* What the task requires *
Could you copy exactly the lines below, beginning at the line with "Most of the" and stopping after the line with "- [Getting Started](#getting-started)", with no pictures?

* Collected data *
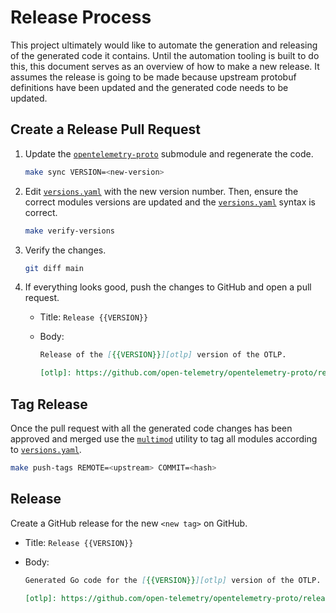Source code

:# Release Process

This project ultimately would like to automate the generation and releasing of
the generated code it contains. Until the automation tooling is built to do
this, this document serves as an overview of how to make a new release. It
assumes the release is going to be made because upstream protobuf definitions
have been updated and the generated code needs to be updated.

## Create a Release Pull Request

1. Update the [`opentelemetry-proto`] submodule and regenerate the code.

   ```sh
   make sync VERSION=<new-version>
   ```

2. Edit [`versions.yaml`] with the new version number.  Then, ensure the correct modules versions
   are updated and the [`versions.yaml`] syntax is correct.

   ```sh
   make verify-versions
   ```

3. Verify the changes.

   ```sh
   git diff main
   ```

4. If everything looks good, push the changes to GitHub and open a pull request.

   - Title: `Release {{VERSION}}`
   - Body:

      ```markdown
      Release of the [{{VERSION}}][otlp] version of the OTLP.

      [otlp]: https://github.com/open-telemetry/opentelemetry-proto/releases/tag/{{VERSION}}
      ```

## Tag Release

Once the pull request with all the generated code changes has been approved
and merged use the [`multimod`] utility to tag all modules according to
[`versions.yaml`].

```sh
make push-tags REMOTE=<upstream> COMMIT=<hash>
```

## Release

Create a GitHub release for the new `<new tag>` on GitHub.

- Title: `Release {{VERSION}}`
- Body:

   ```markdown
   Generated Go code for the [{{VERSION}}][otlp] version of the OTLP.

   [otlp]: https://github.com/open-telemetry/opentelemetry-proto/releases/tag/{{VERSION}}
   ```

[`versions.yaml`]: ./versions.yaml
[`multimod`]: https://pkg.go.dev/go.opentelemetry.io/build-tools/multimod
[`opentelemetry-proto`]: https://github.com/open-telemetry/opentelemetry-proto
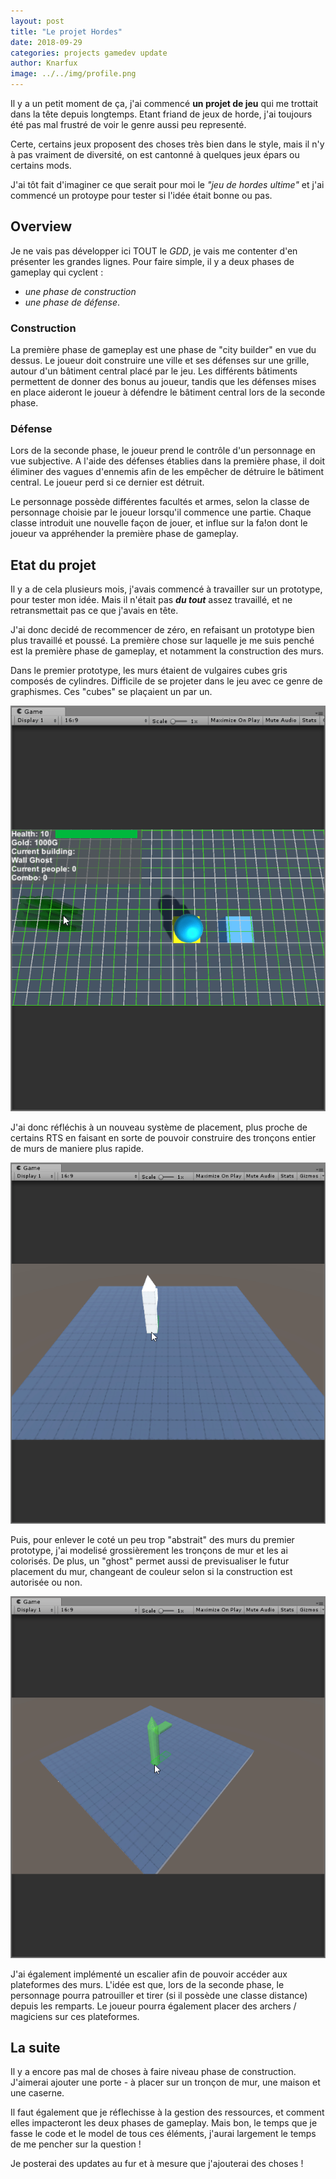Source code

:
 ```yaml
---
layout: post
title: "Le projet Hordes"
date: 2018-09-29
categories: projects gamedev update
author: Knarfux
image: ../../img/profile.png
---
```

Il y a un petit moment de ça, j'ai commencé **un projet de jeu** qui me trottait dans la tête depuis longtemps. Etant friand de jeux de horde, j'ai toujours été pas mal frustré de voir le genre aussi peu representé.

Certe, certains jeux proposent des choses très bien dans le style, mais il n'y à pas vraiment de diversité, on est cantonné à quelques jeux épars ou certains mods.

J'ai tôt fait d'imaginer ce que serait pour moi le *"jeu de hordes ultime"* et j'ai commencé un protoype pour tester si l'idée était bonne ou pas.

## Overview

Je ne vais pas développer ici TOUT le *GDD*, je vais me contenter d'en présenter les grandes lignes. Pour faire simple, il y a deux phases de gameplay qui cyclent :

- *une phase de construction*
- *une phase de défense*.

### Construction

La première phase de gameplay est une phase de "city builder" en vue du dessus. Le joueur doit construire une ville et ses défenses sur une grille,  autour d'un bâtiment central placé par le jeu. Les différents bâtiments permettent de donner des bonus au joueur, tandis que les défenses mises en place aideront le joueur à défendre le bâtiment central lors de la seconde phase.

### Défense

Lors de la seconde phase, le joueur prend le contrôle d'un personnage en vue subjective. A l'aide des défenses établies dans la première phase, il doit éliminer des vagues d'ennemis afin de les empêcher de détruire le bâtiment central. Le joueur perd si ce dernier est détruit.

Le personnage possède différentes facultés et armes, selon la classe de personnage choisie par le joueur lorsqu'il commence une partie. Chaque classe introduit une nouvelle façon de jouer, et influe sur la fa!on dont le joueur va appréhender la première phase de gameplay.

## Etat du projet

Il y a de cela plusieurs mois, j'avais commencé à travailler sur un prototype, pour tester mon idée. Mais il n'était pas ***du tout*** assez travaillé, et ne retransmettait pas ce que j'avais en tête.

J'ai donc decidé de recommencer de zéro, en refaisant un prototype bien plus travaillé et poussé. La première chose sur laquelle je me suis penché est la première phase de gameplay, et notamment la construction des murs.

Dans le premier prototype, les murs étaient de vulgaires cubes gris composés de cylindres. Difficile de se projeter dans le jeu avec ce genre de graphismes. Ces "cubes" se plaçaient un par un.

![gif](../../img/2018-09-29_17-41-24.gif "Oui, on est clairement sur de l'abstrait tendance moche")


J'ai donc réfléchis à un nouveau système de placement, plus proche de certains RTS en faisant en sorte de pouvoir construire des tronçons entier de murs de maniere plus rapide.

![gif](../../img/2018-09-16_14-32-13.gif "Test du systeme de placement")

Puis, pour enlever le coté un peu trop "abstrait" des murs du premier prototype, j'ai modelisé grossièrement les tronçons de mur et les ai colorisés.
De plus, un "ghost" permet aussi de previsualiser le futur placement du mur, changeant de couleur selon si la construction est autorisée ou non.

![gif](../../img/2018-09-18_15-45-31.gif "Placement des murs avec le mesh sans texture et le ghost de prévisualisation")

J'ai également implémenté un escalier afin de pouvoir accéder aux plateformes des murs. L'idée est que, lors de la seconde phase, le personnage pourra patrouiller et tirer (si il possède une classe distance) depuis les remparts. Le joueur pourra également placer des archers / magiciens sur ces plateformes.

## La suite

Il y a encore pas mal de choses à faire niveau phase de construction. J'aimerai ajouter une porte - à placer sur un tronçon de mur, une maison et une caserne.

Il faut également que je réflechisse à la gestion des ressources, et comment elles impacteront les deux phases de gameplay. Mais bon, le temps que je fasse le code et le model de tous ces éléments, j'aurai largement le temps de me pencher sur la question !

Je posterai des updates au fur et à mesure que j'ajouterai des choses !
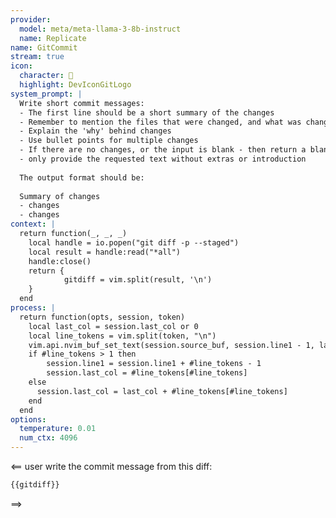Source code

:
 ```yaml
---
provider:
  model: meta/meta-llama-3-8b-instruct
  name: Replicate
name: GitCommit
stream: true
icon:
  character: 󰊢
  highlight: DevIconGitLogo
system_prompt: |
  Write short commit messages:
  - The first line should be a short summary of the changes
  - Remember to mention the files that were changed, and what was changed
  - Explain the 'why' behind changes
  - Use bullet points for multiple changes
  - If there are no changes, or the input is blank - then return a blank string
  - only provide the requested text without extras or introduction
  
  The output format should be:
  
  Summary of changes
  - changes
  - changes
context: |
  return function(_, _, _)
    local handle = io.popen("git diff -p --staged")
    local result = handle:read("*all")
    handle:close()
    return {
            gitdiff = vim.split(result, '\n')
    }
  end
process: |
  return function(opts, session, token)
    local last_col = session.last_col or 0
    local line_tokens = vim.split(token, "\n")
    vim.api.nvim_buf_set_text(session.source_buf, session.line1 - 1, last_col, - 1, -1, line_tokens)
    if #line_tokens > 1 then
        session.line1 = session.line1 + #line_tokens - 1
        session.last_col = #line_tokens[#line_tokens]
    else
      session.last_col = last_col + #line_tokens[#line_tokens]
    end
  end
options:
  temperature: 0.01
  num_ctx: 4096
---
```


<== user
write the commit message from this diff:

```diff
{{gitdiff}}
```

==>

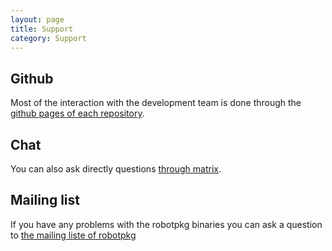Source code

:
 ```yaml
---
layout: page
title: Support
category: Support
---
```


## Github
Most of the interaction with the development team is done through the [github pages of each repository](https://github.com/stack-of-tasks).

## Chat
You can also ask directly questions [through matrix](https://riot.laas.fr/#/room/!XoWvdoZDrzoOvUPwag:laas.fr).

## Mailing list
If you have any problems with the robotpkg binaries you can ask a question to
[the mailing liste of robotpkg](https://sympa.laas.fr/sympa/info/robotpkg)
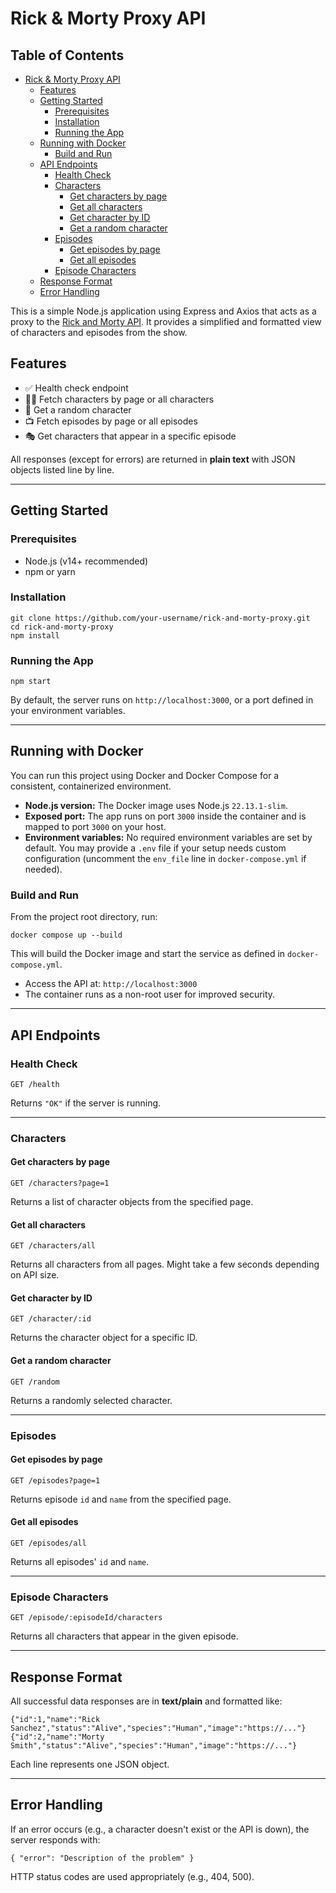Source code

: # Rick & Morty Proxy API

## Table of Contents

- [Rick & Morty Proxy API](#rick-morty-proxy-api)
  - [Features](#features)
  - [Getting Started](#getting-started)
    - [Prerequisites](#prerequisites)
    - [Installation](#installation)
    - [Running the App](#running-the-app)
  - [Running with Docker](#running-with-docker)
    - [Build and Run](#build-and-run)
  - [API Endpoints](#api-endpoints)
    - [Health Check](#health-check)
    - [Characters](#characters)
      - [Get characters by page](#get-characters-by-page)
      - [Get all characters](#get-all-characters)
      - [Get character by ID](#get-character-by-id)
      - [Get a random character](#get-a-random-character)
    - [Episodes](#episodes)
      - [Get episodes by page](#get-episodes-by-page)
      - [Get all episodes](#get-all-episodes)
    - [Episode Characters](#episode-characters)
  - [Response Format](#response-format)
  - [Error Handling](#error-handling)


This is a simple Node.js application using Express and Axios that acts as a proxy to the [Rick and Morty API](https://rickandmortyapi.com/). It provides a simplified and formatted view of characters and episodes from the show.

## Features

- ✅ Health check endpoint  
- 🧑‍🚀 Fetch characters by page or all characters  
- 🎲 Get a random character  
- 📺 Fetch episodes by page or all episodes  
- 🎭 Get characters that appear in a specific episode  

All responses (except for errors) are returned in **plain text** with JSON objects listed line by line.

---

## Getting Started

### Prerequisites

- Node.js (v14+ recommended)
- npm or yarn

### Installation

```
git clone https://github.com/your-username/rick-and-morty-proxy.git
cd rick-and-morty-proxy
npm install
```

### Running the App

```
npm start
```

By default, the server runs on `http://localhost:3000`, or a port defined in your environment variables.

---

## Running with Docker

You can run this project using Docker and Docker Compose for a consistent, containerized environment.

- **Node.js version:** The Docker image uses Node.js `22.13.1-slim`.
- **Exposed port:** The app runs on port `3000` inside the container and is mapped to port `3000` on your host.
- **Environment variables:** No required environment variables are set by default. You may provide a `.env` file if your setup needs custom configuration (uncomment the `env_file` line in `docker-compose.yml` if needed).

### Build and Run

From the project root directory, run:

```
docker compose up --build
```

This will build the Docker image and start the service as defined in `docker-compose.yml`.

- Access the API at: `http://localhost:3000`
- The container runs as a non-root user for improved security.

---

## API Endpoints

### Health Check

```
GET /health
```

Returns `"OK"` if the server is running.

---

### Characters

#### Get characters by page

```
GET /characters?page=1
```

Returns a list of character objects from the specified page.

#### Get all characters

```
GET /characters/all
```

Returns all characters from all pages. Might take a few seconds depending on API size.

#### Get character by ID

```
GET /character/:id
```

Returns the character object for a specific ID.

#### Get a random character

```
GET /random
```

Returns a randomly selected character.

---

### Episodes

#### Get episodes by page

```
GET /episodes?page=1
```

Returns episode `id` and `name` from the specified page.

#### Get all episodes

```
GET /episodes/all
```

Returns all episodes' `id` and `name`.

---

### Episode Characters

```
GET /episode/:episodeId/characters
```

Returns all characters that appear in the given episode.

---

## Response Format

All successful data responses are in **text/plain** and formatted like:

```
{"id":1,"name":"Rick Sanchez","status":"Alive","species":"Human","image":"https://..."}
{"id":2,"name":"Morty Smith","status":"Alive","species":"Human","image":"https://..."}
```

Each line represents one JSON object.

---

## Error Handling

If an error occurs (e.g., a character doesn't exist or the API is down), the server responds with:

```
{ "error": "Description of the problem" }
```

HTTP status codes are used appropriately (e.g., 404, 500).

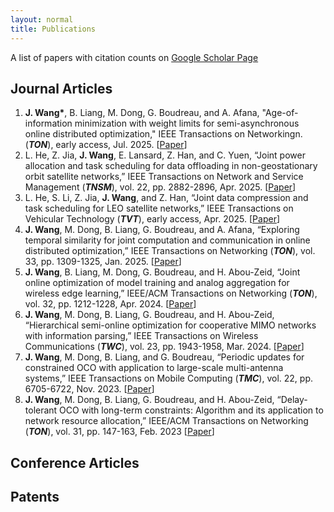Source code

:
 ```yaml
---
layout: normal
title: Publications
---
```


<div class="infoblock">
    <div class="blockcontent">
    <p>A list of papers with citation counts on <a href="https://scholar.google.com/citations?user=sxZvGpIAAAAJ&hl=en/">Google Scholar Page</a></p>
</div></div>

## Journal Articles
1. **J. Wang\***, B. Liang, M. Dong, G. Boudreau, and A. Afana, "Age-of-information minimization with weight limits for semi-asynchronous online distributed optimization," IEEE Transactions on Networkingn. (***TON***), early access, Jul. 2025. [[Paper](/assets/publication/ToN_AIMWeL.pdf)]
2. L. He, Z. Jia, **J. Wang**, E. Lansard, Z. Han, and C. Yuen, “Joint power allocation and task scheduling for data offloading in non-geostationary orbit satellite networks,” IEEE Transactions on Network and Service Management (***TNSM***), vol. 22, pp. 2882-2896, Apr. 2025. [[Paper](/assets/publication/TNSM_He2025.pdf)]
3. L. He, S. Li, Z. Jia, **J. Wang**, and Z. Han, “Joint data compression and task scheduling for LEO satellite networks,” IEEE Transactions on Vehicular Technology (***TVT***), early access, Apr. 2025. [[Paper](/assets/publication/TVT_He2025.pdf)]
4. **J. Wang**, M. Dong, B. Liang, G. Boudreau, and A. Afana, “Exploring temporal similarity for joint computation and communication in online distributed optimization,” IEEE Transactions on Networking (***TON***), vol. 33, pp. 1309-1325, Jan. 2025. [[Paper](/assets/publication/ToN_ODOTS.pdf)]
5. **J. Wang**, B. Liang, M. Dong, G. Boudreau, and H. Abou-Zeid, “Joint online optimization of model training and analog aggregation for wireless edge learning,” IEEE/ACM Transactions on Networking (***TON***), vol. 32, pp. 1212-1228, Apr. 2024. [[Paper](/assets/publication/ToN_OMUAA.pdf)]
6. **J. Wang**, M. Dong, B. Liang, G. Boudreau, and H. Abou-Zeid, “Hierarchical semi-online optimization for cooperative MIMO networks with information parsing,” IEEE Transactions on Wireless Communications (***TWC***), vol. 23, pp. 1943-1958, Mar. 2024. [[Paper](/assets/publication/ToWC_HierarchicalSemiOnlineInformationParsing.pdf)]
7. **J. Wang**, M. Dong, B. Liang, and G. Boudreau, “Periodic updates for constrained OCO with application to large-scale multi-antenna systems,” IEEE Transactions on Mobile Computing (***TMC***), vol. 22, pp. 6705-6722, Nov. 2023. [[Paper](/assets/publication/TMC_PQGA.pdf)]
8. **J. Wang**, M. Dong, B. Liang, G. Boudreau, and H. Abou-Zeid, “Delay-tolerant OCO with long-term constraints: Algorithm and its application to network resource allocation,” IEEE/ACM Transactions on Networking (***TON***), vol. 31, pp. 147-163, Feb. 2023 [[Paper](/assets/publication/ToN_DTC-OCO.pdf)]

## Conference Articles


## Patents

* Exercise output *
Most of the interaction with the development team is done through the [github pages of each repository](https://github.com/stack-of-tasks).

## Chat
You can also ask directly questions [through matrix](https://riot.laas.fr/#/room/!XoWvdoZDrzoOvUPwag:laas.fr).

## Mailing list
If you have any problems with the robotpkg binaries you can ask a question to
[the mailing liste of robotpkg](https://sympa.laas.fr/sympa/info/robotpkg)
Source code

: # Rick & Morty Proxy API

## Table of Contents

- [Rick & Morty Proxy API](#rick-morty-proxy-api)
  - [Features](#features)
  - [Getting Started](#getting-started)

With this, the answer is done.